◆ Task statement
Count the lines in the entries below that include the word "your". Give nothing but the number.

◆ Collected data
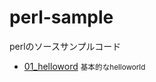 perl-sample
===========

perlのソースサンプルコード

<ul>
    <li>
        <a href="https://github.com/mshige1979/perl-sample/tree/master/01_helloworld">01_helloword</a>
        <small>
            基本的なhelloworld
        </small>
    </li>
</ul>
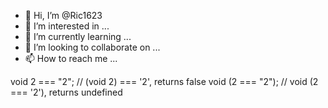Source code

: - 👋 Hi, I’m @Ric1623
- 👀 I’m interested in ...
- 🌱 I’m currently learning ...
- 💞️ I’m looking to collaborate on ...
- 📫 How to reach me ...

<!---
Ric1623/Ric1623 is a ✨ special ✨ repository because its `README.md` (this file) appears on your GitHub profile.
You can click the Preview link to take a look at your 
---->
void 2 === "2"; // (void 2) === '2', returns false
void (2 === "2"); // void (2 === '2'), returns undefined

◆ Answer to the exercise
2